Que l’on se rassure : la forme n’est pas moins déstabilisante que le fond. Derrière une couverture « qui ne [fait] pas du tout envie » (Bidib) se cache un « rendu surréaliste » (Lunch) : « il étire ou compresse les canons du dessin et campe des hommes aux visages caoutchouteux et des femmes aux mentons-promontoires. » (Champi)
De quoi permettre «  à chaque personnage d’être identifiable au premier coup d’œil » (Lunch), de quoi surtout casser nos habitudes esthétiques.

Ce dessin atypique, saccadé, déformé, dérangeant, est « couplé à de grands aplats de noir sur fond blanc [qui] assoient l’ambiance pesante du récit » (Lunch), une « ambiance glauque qui happe le lecteur. » (Bidib) Feuilletez le livre assez rapidement et vous serez surpris et captivés par l’effet stroboscopique qui s’en dégage.

Certains qualifieront peut-être le trait de Yeong Jin OH de bancal, amateur, incertain : nul doute au contraire qu’il s’agit d’une volonté de l’auteur afin de conférer à son récit la force qu’un trait plus conventionnel ou lisse ne saurait lui donner.

A une société malade convient une ligne boursouflée et dérangeante. Miroir mon laid miroir…
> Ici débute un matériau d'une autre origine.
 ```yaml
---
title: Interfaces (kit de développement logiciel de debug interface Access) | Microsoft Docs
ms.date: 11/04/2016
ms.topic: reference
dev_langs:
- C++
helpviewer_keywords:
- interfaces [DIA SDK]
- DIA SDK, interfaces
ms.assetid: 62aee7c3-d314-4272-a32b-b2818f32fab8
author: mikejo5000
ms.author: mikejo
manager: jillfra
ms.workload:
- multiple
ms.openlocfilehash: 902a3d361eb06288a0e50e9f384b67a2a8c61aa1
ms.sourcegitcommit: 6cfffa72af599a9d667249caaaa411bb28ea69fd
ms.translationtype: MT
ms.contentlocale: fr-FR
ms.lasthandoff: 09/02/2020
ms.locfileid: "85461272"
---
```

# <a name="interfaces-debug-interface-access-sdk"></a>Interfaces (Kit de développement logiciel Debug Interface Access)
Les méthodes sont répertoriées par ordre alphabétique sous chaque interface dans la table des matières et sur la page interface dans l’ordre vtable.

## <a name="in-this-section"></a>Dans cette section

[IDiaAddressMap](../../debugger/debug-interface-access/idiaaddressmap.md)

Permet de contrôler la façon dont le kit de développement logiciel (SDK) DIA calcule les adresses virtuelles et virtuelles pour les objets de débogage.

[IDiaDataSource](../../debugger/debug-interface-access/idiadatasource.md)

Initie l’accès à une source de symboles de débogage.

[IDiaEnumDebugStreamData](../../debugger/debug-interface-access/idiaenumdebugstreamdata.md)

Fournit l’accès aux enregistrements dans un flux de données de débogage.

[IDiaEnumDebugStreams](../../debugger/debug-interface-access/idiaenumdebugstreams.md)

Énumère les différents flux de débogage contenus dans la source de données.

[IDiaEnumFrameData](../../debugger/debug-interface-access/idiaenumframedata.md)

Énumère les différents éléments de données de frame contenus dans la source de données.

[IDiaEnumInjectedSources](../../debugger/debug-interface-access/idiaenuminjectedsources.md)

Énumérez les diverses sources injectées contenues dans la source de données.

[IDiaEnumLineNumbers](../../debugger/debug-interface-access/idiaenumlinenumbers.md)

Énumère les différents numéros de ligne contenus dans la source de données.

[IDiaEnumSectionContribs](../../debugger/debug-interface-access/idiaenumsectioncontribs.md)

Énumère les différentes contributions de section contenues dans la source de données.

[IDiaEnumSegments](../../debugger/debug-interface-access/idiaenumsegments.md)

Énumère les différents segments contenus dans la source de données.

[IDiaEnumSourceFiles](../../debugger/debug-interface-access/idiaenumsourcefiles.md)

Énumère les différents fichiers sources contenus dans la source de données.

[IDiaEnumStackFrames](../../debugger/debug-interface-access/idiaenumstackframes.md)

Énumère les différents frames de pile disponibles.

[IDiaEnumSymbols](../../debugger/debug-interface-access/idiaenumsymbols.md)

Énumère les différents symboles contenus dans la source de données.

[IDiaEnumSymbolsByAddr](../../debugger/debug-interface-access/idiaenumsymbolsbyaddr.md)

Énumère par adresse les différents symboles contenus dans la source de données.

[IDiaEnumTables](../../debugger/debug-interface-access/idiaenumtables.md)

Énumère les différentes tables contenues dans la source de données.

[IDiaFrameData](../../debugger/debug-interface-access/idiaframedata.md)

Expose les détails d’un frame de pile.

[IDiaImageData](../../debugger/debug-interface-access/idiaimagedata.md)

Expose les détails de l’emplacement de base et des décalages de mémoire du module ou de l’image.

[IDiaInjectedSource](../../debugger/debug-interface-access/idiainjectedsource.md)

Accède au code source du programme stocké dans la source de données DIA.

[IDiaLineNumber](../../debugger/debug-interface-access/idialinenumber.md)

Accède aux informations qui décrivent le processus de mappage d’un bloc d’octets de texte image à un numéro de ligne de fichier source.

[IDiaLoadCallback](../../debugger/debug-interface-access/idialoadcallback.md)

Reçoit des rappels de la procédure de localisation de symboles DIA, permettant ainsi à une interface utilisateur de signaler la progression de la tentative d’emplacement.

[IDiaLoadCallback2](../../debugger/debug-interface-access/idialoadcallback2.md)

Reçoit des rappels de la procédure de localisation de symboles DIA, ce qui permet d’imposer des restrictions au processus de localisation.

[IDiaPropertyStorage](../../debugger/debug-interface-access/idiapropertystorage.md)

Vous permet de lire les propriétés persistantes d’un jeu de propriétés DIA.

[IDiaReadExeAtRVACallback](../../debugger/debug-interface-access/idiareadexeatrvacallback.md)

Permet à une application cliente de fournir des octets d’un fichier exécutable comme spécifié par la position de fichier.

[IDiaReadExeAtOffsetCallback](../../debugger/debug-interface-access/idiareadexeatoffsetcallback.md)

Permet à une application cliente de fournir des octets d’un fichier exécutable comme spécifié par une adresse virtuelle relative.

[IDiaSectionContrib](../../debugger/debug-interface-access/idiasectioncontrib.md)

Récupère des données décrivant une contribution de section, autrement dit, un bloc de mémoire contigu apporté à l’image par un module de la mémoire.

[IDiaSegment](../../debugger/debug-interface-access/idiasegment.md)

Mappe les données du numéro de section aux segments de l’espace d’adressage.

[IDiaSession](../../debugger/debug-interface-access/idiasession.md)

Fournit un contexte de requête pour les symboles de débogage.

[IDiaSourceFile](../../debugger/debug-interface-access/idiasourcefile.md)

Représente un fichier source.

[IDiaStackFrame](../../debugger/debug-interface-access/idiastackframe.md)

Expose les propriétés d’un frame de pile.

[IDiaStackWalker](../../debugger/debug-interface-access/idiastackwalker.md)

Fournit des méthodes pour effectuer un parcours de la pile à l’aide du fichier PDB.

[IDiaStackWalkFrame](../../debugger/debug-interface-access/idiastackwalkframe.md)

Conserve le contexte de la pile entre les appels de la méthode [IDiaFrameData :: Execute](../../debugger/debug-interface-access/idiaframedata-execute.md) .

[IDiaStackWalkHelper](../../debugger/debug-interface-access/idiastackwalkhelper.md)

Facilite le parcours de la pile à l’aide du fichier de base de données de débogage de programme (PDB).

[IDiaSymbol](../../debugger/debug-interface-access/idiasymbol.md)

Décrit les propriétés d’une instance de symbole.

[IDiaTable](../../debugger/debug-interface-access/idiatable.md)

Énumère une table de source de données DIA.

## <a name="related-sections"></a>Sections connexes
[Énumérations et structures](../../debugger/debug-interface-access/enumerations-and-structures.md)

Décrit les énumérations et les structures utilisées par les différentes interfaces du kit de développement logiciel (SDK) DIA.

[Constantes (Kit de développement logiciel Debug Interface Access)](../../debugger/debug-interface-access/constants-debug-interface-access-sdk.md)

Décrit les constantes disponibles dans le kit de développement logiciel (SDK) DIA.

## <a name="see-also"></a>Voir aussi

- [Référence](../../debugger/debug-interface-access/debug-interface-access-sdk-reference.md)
Rien de très enchanteur dans cette présentation, rien de très attirant non plus, mais tous nos chroniqueurs – qui n’ont pas hésité à aller au-delà des apparences, preuve que j’ai bien fait d’insister pour imposer ce titre dans notre mois du manhwa Wink – ont été ravis par cette découverte.
Certes, Adulteland n’a rien d’une lecture facile, mais peut-on traiter rapidement et en toute simplicité de problèmes de fonds comme la vie en société, la solitude, les bilans à l’approche de la cinquantaine ou l’impact de la science – et des intelligences artificielles – sur nos vies, nos envies, nos besoins, notre avenir ?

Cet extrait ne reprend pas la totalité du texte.